[Task description]
Transcribe only the lines of the listing below from the one holding "Video-Source buffer-out videoconverter" through the one holding "### Enhancements closed in this release", inclusive, without any change.

--------------------------------

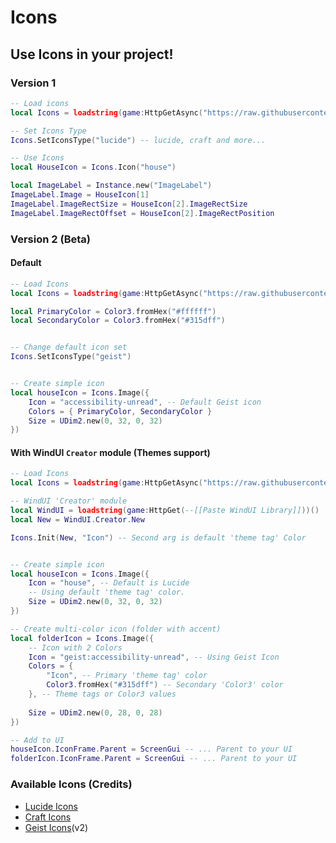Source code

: # Icons


## Use Icons in your project!

### Version 1
```lua
-- Load icons
local Icons = loadstring(game:HttpGetAsync("https://raw.githubusercontent.com/Footagesus/Icons/main/Main.lua"))()

-- Set Icons Type
Icons.SetIconsType("lucide") -- lucide, craft and more...

-- Use Icons
local HouseIcon = Icons.Icon("house")

local ImageLabel = Instance.new("ImageLabel")
ImageLabel.Image = HouseIcon[1]
ImageLabel.ImageRectSize = HouseIcon[2].ImageRectSize
ImageLabel.ImageRectOffset = HouseIcon[2].ImageRectPosition
```


### Version 2 (Beta)

#### Default
```lua
-- Load Icons
local Icons = loadstring(game:HttpGetAsync("https://raw.githubusercontent.com/Footagesus/Icons/main/Main-v2.lua"))()

local PrimaryColor = Color3.fromHex("#ffffff")
local SecondaryColor = Color3.fromHex("#315dff")


-- Change default icon set
Icons.SetIconsType("geist")


-- Create simple icon
local houseIcon = Icons.Image({
    Icon = "accessibility-unread", -- Default Geist icon
    Colors = { PrimaryColor, SecondaryColor }
    Size = UDim2.new(0, 32, 0, 32)
})

```

#### With WindUI `Creator` module (Themes support)
```lua
-- Load Icons
local Icons = loadstring(game:HttpGetAsync("https://raw.githubusercontent.com/Footagesus/Icons/main/Main-v2.lua"))()

-- WindUI 'Creator' module
local WindUI = loadstring(game:HttpGet(--[[Paste WindUI Library]]))()
local New = WindUI.Creator.New

Icons.Init(New, "Icon") -- Second arg is default 'theme tag' Color


-- Create simple icon
local houseIcon = Icons.Image({
    Icon = "house", -- Default is Lucide
    -- Using default 'theme tag' color.
    Size = UDim2.new(0, 32, 0, 32)
})

-- Create multi-color icon (folder with accent)
local folderIcon = Icons.Image({
    -- Icon with 2 Colors
    Icon = "geist:accessibility-unread", -- Using Geist Icon
    Colors = {
        "Icon", -- Primary 'theme tag' color
        Color3.fromHex("#315dff") -- Secondary 'Color3' color 
    }, -- Theme tags or Color3 values
    
    Size = UDim2.new(0, 28, 0, 28)
})

-- Add to UI
houseIcon.IconFrame.Parent = ScreenGui -- ... Parent to your UI
folderIcon.IconFrame.Parent = ScreenGui -- ... Parent to your UI
```



### Available Icons (Credits)
- [Lucide Icons](https://github.com/lucide-icons/lucide)
- [Craft Icons](https://www.figma.com/community/file/1415718327120418204)
- [Geist Icons](https://vercel.com/geist/icons)(v2)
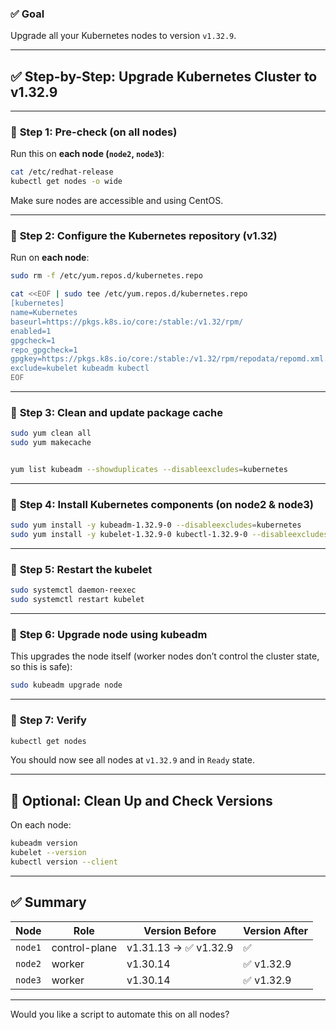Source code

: ### ✅ Goal

Upgrade all your Kubernetes nodes to version `v1.32.9`.

---

## ✅ Step-by-Step: Upgrade Kubernetes Cluster to v1.32.9

---

### 🔹 **Step 1: Pre-check (on all nodes)**

Run this on **each node (`node2`, `node3`)**:

```bash
cat /etc/redhat-release
kubectl get nodes -o wide
```

Make sure nodes are accessible and using CentOS.

---

### 🔹 **Step 2: Configure the Kubernetes repository (v1.32)**

Run on **each node**:

```bash
sudo rm -f /etc/yum.repos.d/kubernetes.repo

cat <<EOF | sudo tee /etc/yum.repos.d/kubernetes.repo
[kubernetes]
name=Kubernetes
baseurl=https://pkgs.k8s.io/core:/stable:/v1.32/rpm/
enabled=1
gpgcheck=1
repo_gpgcheck=1
gpgkey=https://pkgs.k8s.io/core:/stable:/v1.32/rpm/repodata/repomd.xml.key
exclude=kubelet kubeadm kubectl
EOF
```

---

### 🔹 **Step 3: Clean and update package cache**

```bash
sudo yum clean all
sudo yum makecache
```

```bash

yum list kubeadm --showduplicates --disableexcludes=kubernetes

```

---

### 🔹 **Step 4: Install Kubernetes components (on node2 & node3)**

```bash
sudo yum install -y kubeadm-1.32.9-0 --disableexcludes=kubernetes
sudo yum install -y kubelet-1.32.9-0 kubectl-1.32.9-0 --disableexcludes=kubernetes
```

---

### 🔹 **Step 5: Restart the kubelet**

```bash
sudo systemctl daemon-reexec
sudo systemctl restart kubelet
```

---

### 🔹 **Step 6: Upgrade node using kubeadm**

This upgrades the node itself (worker nodes don’t control the cluster state, so this is safe):

```bash
sudo kubeadm upgrade node
```

---

### 🔹 **Step 7: Verify**

```bash
kubectl get nodes
```

You should now see all nodes at `v1.32.9` and in `Ready` state.

---

## 🧼 Optional: Clean Up and Check Versions

On each node:

```bash
kubeadm version
kubelet --version
kubectl version --client
```

---

## ✅ Summary

| Node    | Role          | Version Before       | Version After |
| ------- | ------------- | -------------------- | ------------- |
| `node1` | control-plane | v1.31.13 → ✅ v1.32.9 | ✅             |
| `node2` | worker        | v1.30.14             | ✅ v1.32.9     |
| `node3` | worker        | v1.30.14             | ✅ v1.32.9     |

---

Would you like a script to automate this on all nodes?
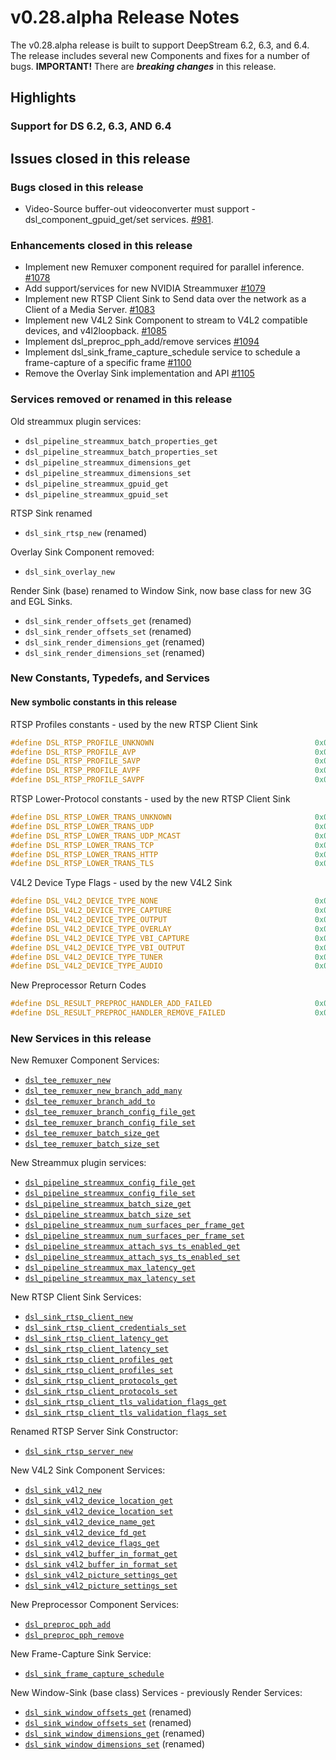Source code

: # v0.28.alpha Release Notes
The v0.28.alpha release is built to support DeepStream 6.2, 6.3, and 6.4. The release includes several new Components and fixes for a number of bugs. **IMPORTANT!** There are _**breaking changes**_ in this release. 

## Highlights

### Support for DS 6.2, 6.3, AND 6.4

## Issues closed in this release
### Bugs closed in this release
* Video-Source buffer-out videoconverter must support - dsl_component_gpuid_get/set services. [#981](https://github.com/prominenceai/deepstream-services-library/issues/981).

### Enhancements closed in this release
* Implement new Remuxer component required for parallel inference. [#1078](https://github.com/prominenceai/deepstream-services-library/issues/1078)
* Add support/services for new NVIDIA Streammuxer [#1079](https://github.com/prominenceai/deepstream-services-library/issues/1079)
* Implement new RTSP Client Sink to Send data over the network as a Client of a Media Server. [#1083](https://github.com/prominenceai/deepstream-services-library/issues/1083)
* Implement new V4L2 Sink Component to stream to V4L2 compatible devices, and v4l2loopback. [#1085](https://github.com/prominenceai/deepstream-services-library/issues/1085)
* Implement dsl_preproc_pph_add/remove services [#1094](https://github.com/prominenceai/deepstream-services-library/issues/1094)
* Implement dsl_sink_frame_capture_schedule service to schedule a frame-capture of a specific frame [#1100](https://github.com/prominenceai/deepstream-services-library/issues/1100)
* Remove the Overlay Sink implementation and API [#1105](https://github.com/prominenceai/deepstream-services-library/issues/1105)

### Services removed or renamed in this release
Old streammux plugin services:
* `dsl_pipeline_streammux_batch_properties_get`
* `dsl_pipeline_streammux_batch_properties_set`
* `dsl_pipeline_streammux_dimensions_get`
* `dsl_pipeline_streammux_dimensions_set`
* `dsl_pipeline_streammux_gpuid_get`
* `dsl_pipeline_streammux_gpuid_set`

RTSP Sink renamed
* `dsl_sink_rtsp_new` (renamed)
  
Overlay Sink Component removed:
* `dsl_sink_overlay_new`

Render Sink (base) renamed to Window Sink, now base class for new 3G and EGL Sinks.
* `dsl_sink_render_offsets_get` (renamed)
* `dsl_sink_render_offsets_set` (renamed)
* `dsl_sink_render_dimensions_get` (renamed)
* `dsl_sink_render_dimensions_set` (renamed)
  
### New Constants, Typedefs, and Services
#### New symbolic constants in this release
RTSP Profiles constants - used by the new RTSP Client Sink
```c
#define DSL_RTSP_PROFILE_UNKNOWN                                    0x00000000
#define DSL_RTSP_PROFILE_AVP                                        0x00000001
#define DSL_RTSP_PROFILE_SAVP                                       0x00000002
#define DSL_RTSP_PROFILE_AVPF                                       0x00000004
#define DSL_RTSP_PROFILE_SAVPF                                      0x00000008
```
RTSP Lower-Protocol constants - used by the new RTSP Client Sink
```c
#define DSL_RTSP_LOWER_TRANS_UNKNOWN                                0x00000000
#define DSL_RTSP_LOWER_TRANS_UDP                                    0x00000001
#define DSL_RTSP_LOWER_TRANS_UDP_MCAST                              0x00000002
#define DSL_RTSP_LOWER_TRANS_TCP                                    0x00000004
#define DSL_RTSP_LOWER_TRANS_HTTP                                   0x00000010
#define DSL_RTSP_LOWER_TRANS_TLS                                    0x00000020
```

V4L2 Device Type Flags - used by the new V4L2 Sink
```c
#define DSL_V4L2_DEVICE_TYPE_NONE                                   0x00000000 
#define DSL_V4L2_DEVICE_TYPE_CAPTURE                                0x00000001
#define DSL_V4L2_DEVICE_TYPE_OUTPUT                                 0x00000002
#define DSL_V4L2_DEVICE_TYPE_OVERLAY                                0x00000004
#define DSL_V4L2_DEVICE_TYPE_VBI_CAPTURE                            0x00000010
#define DSL_V4L2_DEVICE_TYPE_VBI_OUTPUT                             0x00000020
#define DSL_V4L2_DEVICE_TYPE_TUNER                                  0x00010000
#define DSL_V4L2_DEVICE_TYPE_AUDIO                                  0x00020000
```

New Preprocessor Return Codes
```c
#define DSL_RESULT_PREPROC_HANDLER_ADD_FAILED                       0x00B00008
#define DSL_RESULT_PREPROC_HANDLER_REMOVE_FAILED                    0x00B00009
```

### New Services in this release
New Remuxer Component Services:
* [`dsl_tee_remuxer_new`](/docs/api-tee.md#dsl_tee_remuxer_new)
* [`dsl_tee_remuxer_new_branch_add_many`](/docs/api-tee.md#dsl_tee_remuxer_new_branch_add_many)
* [`dsl_tee_remuxer_branch_add_to`](/docs/api-tee.md#dsl_tee_remuxer_branch_add_to)
* [`dsl_tee_remuxer_branch_config_file_get`](/docs/api-tee.md#dsl_tee_remuxer_branch_config_file_get)
* [`dsl_tee_remuxer_branch_config_file_set`](/docs/api-tee.md#dsl_tee_remuxer_branch_config_file_set)
* [`dsl_tee_remuxer_batch_size_get`](/docs/api-tee.md#dsl_tee_remuxer_batch_size_get)
* [`dsl_tee_remuxer_batch_size_set`](/docs/api-tee.md#dsl_tee_remuxer_batch_size_set)

New Streammux plugin services:
* [`dsl_pipeline_streammux_config_file_get`](/docs/api-pipeline.md#dsl_pipeline_streammux_config_file_get)
* [`dsl_pipeline_streammux_config_file_set`](/docs/api-pipeline.md#dsl_pipeline_streammux_config_file_set)
* [`dsl_pipeline_streammux_batch_size_get`](/docs/api-pipeline.md#dsl_pipeline_streammux_batch_size_get)
* [`dsl_pipeline_streammux_batch_size_set`](/docs/api-pipeline.md#dsl_pipeline_streammux_batch_size_set)
* [`dsl_pipeline_streammux_num_surfaces_per_frame_get`](/docs/api-pipeline.md#dsl_pipeline_streammux_num_surfaces_per_frame_get)
* [`dsl_pipeline_streammux_num_surfaces_per_frame_set`](/docs/api-pipeline.md#dsl_pipeline_streammux_num_surfaces_per_frame_set)
* [`dsl_pipeline_streammux_attach_sys_ts_enabled_get`](/docs/api-pipeline.md#dsl_pipeline_streammux_attach_sys_ts_enabled_get)
* [`dsl_pipeline_streammux_attach_sys_ts_enabled_set`](/docs/api-pipeline.md#dsl_pipeline_streammux_attach_sys_ts_enabled_set)
* [`dsl_pipeline_streammux_max_latency_get`](/docs/api-pipeline.md#dsl_pipeline_streammux_max_latency_get)
* [`dsl_pipeline_streammux_max_latency_set`](/docs/api-pipeline.md#dsl_pipeline_streammux_max_latency_set)

New RTSP Client Sink Services:
* [`dsl_sink_rtsp_client_new`](/docs/api-sink.md#dsl_sink_rtsp_client_new)
* [`dsl_sink_rtsp_client_credentials_set`](/docs/api-sink.md#dsl_sink_rtsp_client_credentials_set)
* [`dsl_sink_rtsp_client_latency_get`](/docs/api-sink.md#dsl_sink_rtsp_client_latency_get)
* [`dsl_sink_rtsp_client_latency_set`](/docs/api-sink.md#dsl_sink_rtsp_client_latency_set)
* [`dsl_sink_rtsp_client_profiles_get`](/docs/api-sink.md#dsl_sink_rtsp_client_profiles_get)
* [`dsl_sink_rtsp_client_profiles_set`](/docs/api-sink.md#dsl_sink_rtsp_client_profiles_set)
* [`dsl_sink_rtsp_client_protocols_get`](/docs/api-sink.md#dsl_sink_rtsp_client_protocols_get)
* [`dsl_sink_rtsp_client_protocols_set`](/docs/api-sink.md#dsl_sink_rtsp_client_protocols_set)
* [`dsl_sink_rtsp_client_tls_validation_flags_get`](/docs/api-sink.md#dsl_sink_rtsp_client_tls_validation_flags_get)
* [`dsl_sink_rtsp_client_tls_validation_flags_set`](/docs/api-sink.md#dsl_sink_rtsp_client_tls_validation_flags_set)

Renamed RTSP Server Sink Constructor:
* [`dsl_sink_rtsp_server_new`](/docs/api-sink.md#dsl_sink_rtsp_server_new)

New V4L2 Sink Component Services:
* [`dsl_sink_v4l2_new`](/docs/api-sink.md#dsl_sink_v4l2_new)
* [`dsl_sink_v4l2_device_location_get`](/docs/api-sink.md#dsl_sink_v4l2_device_location_get)
* [`dsl_sink_v4l2_device_location_set`](/docs/api-sink.md#dsl_sink_v4l2_device_location_set)
* [`dsl_sink_v4l2_device_name_get`](/docs/api-sink.md#dsl_sink_v4l2_device_name_get)
* [`dsl_sink_v4l2_device_fd_get`](/docs/api-sink.md#dsl_sink_v4l2_device_fd_get)
* [`dsl_sink_v4l2_device_flags_get`](/docs/api-sink.md#dsl_sink_v4l2_device_flags_get)
* [`dsl_sink_v4l2_buffer_in_format_get`](/docs/api-sink.md#dsl_sink_v4l2_buffer_in_format_get)
* [`dsl_sink_v4l2_buffer_in_format_set`](/docs/api-sink.md#dsl_sink_v4l2_buffer_in_format_set)
* [`dsl_sink_v4l2_picture_settings_get`](/docs/api-sink.md#dsl_sink_v4l2_picture_settings_get)
* [`dsl_sink_v4l2_picture_settings_set`](/docs/api-sink.md#dsl_sink_v4l2_picture_settings_set)

New Preprocessor Component Services:
* [`dsl_preproc_pph_add`](/docs/api-preproc.md#dsl_preproc_pph_add)
* [`dsl_preproc_pph_remove`](/docs/api-preproc.md#dsl_preproc_pph_remove)

New Frame-Capture Sink Service:
* [`dsl_sink_frame_capture_schedule`](/docs/api-sink.md#dsl_sink_frame_capture_schedule)

New Window-Sink (base class) Services - previously Render Services:
* [`dsl_sink_window_offsets_get`](/docs/api-sink.md#dsl_sink_window_offsets_get) (renamed)
* [`dsl_sink_window_offsets_set`](/docs/api-sink.md#dsl_sink_window_offsets_set) (renamed)
* [`dsl_sink_window_dimensions_get`](/docs/api-sink.md#dsl_sink_window_dimensions_get) (renamed)
* [`dsl_sink_window_dimensions_set`](/docs/api-sink.md#dsl_sink_window_dimensions_set) (renamed)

--------------------------------

[Exercise response]
* Video-Source buffer-out videoconverter must support - dsl_component_gpuid_get/set services. [#981](https://github.com/prominenceai/deepstream-services-library/issues/981).

### Enhancements closed in this release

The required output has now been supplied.